* _TASK TO CARRY OUT_: All lines from the one containing "2. Look for" to the end of the material are to be given again exactly; leave out every line before it.

RECORDS TO USE: Begin

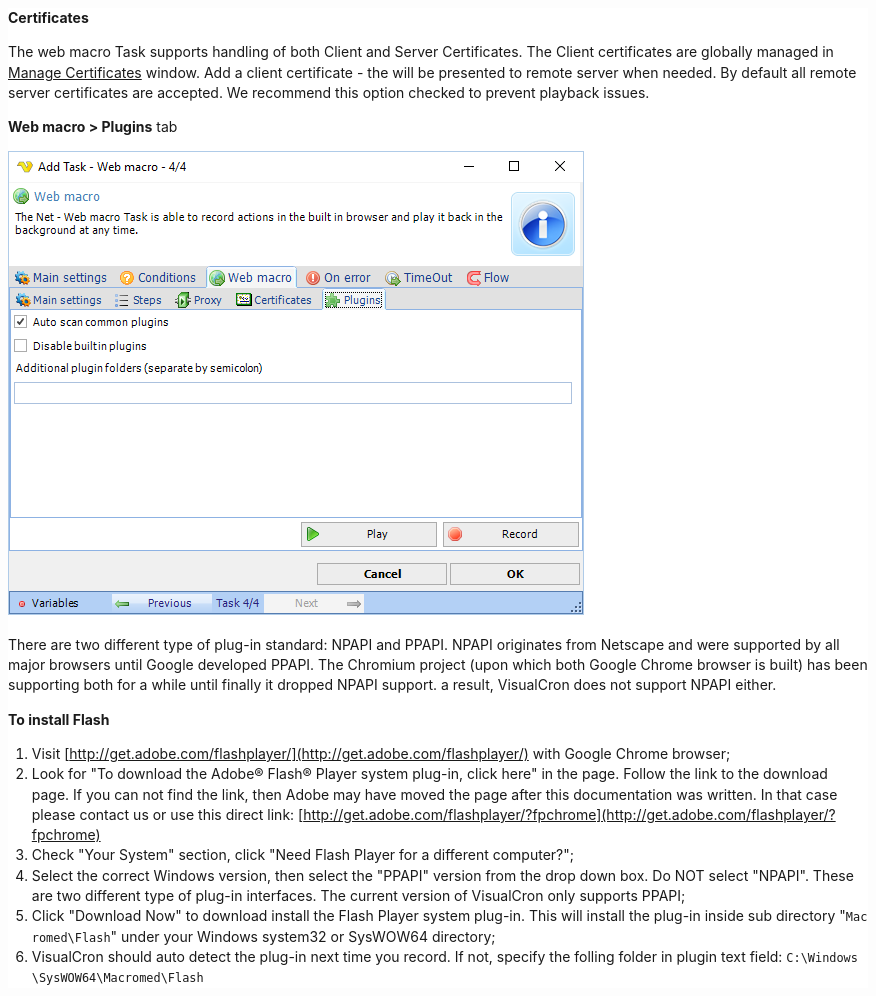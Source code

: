 **Certificates**

The web macro Task supports handling of both Client and Server Certificates. The Client certificates are globally managed in [Manage Certificates](managecertificates) window. Add a client certificate - the will be presented to remote server when needed. By default all remote server certificates are accepted. We recommend this option checked to prevent playback issues.
 
**Web macro > Plugins** tab

![](../../../static/img/webmacroplugins.png)

There are two different type of plug-in standard: NPAPI and PPAPI. NPAPI originates from Netscape and were supported by all major browsers until Google developed PPAPI. The Chromium project (upon which both Google Chrome browser is built) has been supporting both for a while until finally it dropped NPAPI support. a result, VisualCron does not support NPAPI either.
 
**To install Flash**

1. Visit [http://get.adobe.com/flashplayer/](http://get.adobe.com/flashplayer/) with Google Chrome browser;
2. Look for "To download the Adobe® Flash® Player system plug-in, click here" in the page. Follow the link to the download page. If you can not find the link, then Adobe may have moved the page after this documentation was written. In that case please contact us or use this direct link:
[http://get.adobe.com/flashplayer/?fpchrome](http://get.adobe.com/flashplayer/?fpchrome)
3. Check "Your System" section, click "Need Flash Player for a different computer?";
4. Select the correct Windows version, then select the "PPAPI" version from the drop down box. Do NOT select "NPAPI". These are two different type of plug-in interfaces. The current version of VisualCron only supports PPAPI;
5. Click "Download Now" to download install the Flash Player system plug-in. This will install the plug-in inside sub directory "```Macromed\Flash```" under your Windows system32 or SysWOW64 directory;
6. VisualCron should auto detect the plug-in next time you record. If not, specify the folling folder in plugin text field: ```C:\Windows\SysWOW64\Macromed\Flash```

RECORDS TO USE: End

* _ANSWER BOX_:
2. Look for "To download the Adobe® Flash® Player system plug-in, click here" in the page. Follow the link to the download page. If you can not find the link, then Adobe may have moved the page after this documentation was written. In that case please contact us or use this direct link:
[http://get.adobe.com/flashplayer/?fpchrome](http://get.adobe.com/flashplayer/?fpchrome)
3. Check "Your System" section, click "Need Flash Player for a different computer?";
4. Select the correct Windows version, then select the "PPAPI" version from the drop down box. Do NOT select "NPAPI". These are two different type of plug-in interfaces. The current version of VisualCron only supports PPAPI;
5. Click "Download Now" to download install the Flash Player system plug-in. This will install the plug-in inside sub directory "```Macromed\Flash```" under your Windows system32 or SysWOW64 directory;
6. VisualCron should auto detect the plug-in next time you record. If not, specify the folling folder in plugin text field: ```C:\Windows\SysWOW64\Macromed\Flash```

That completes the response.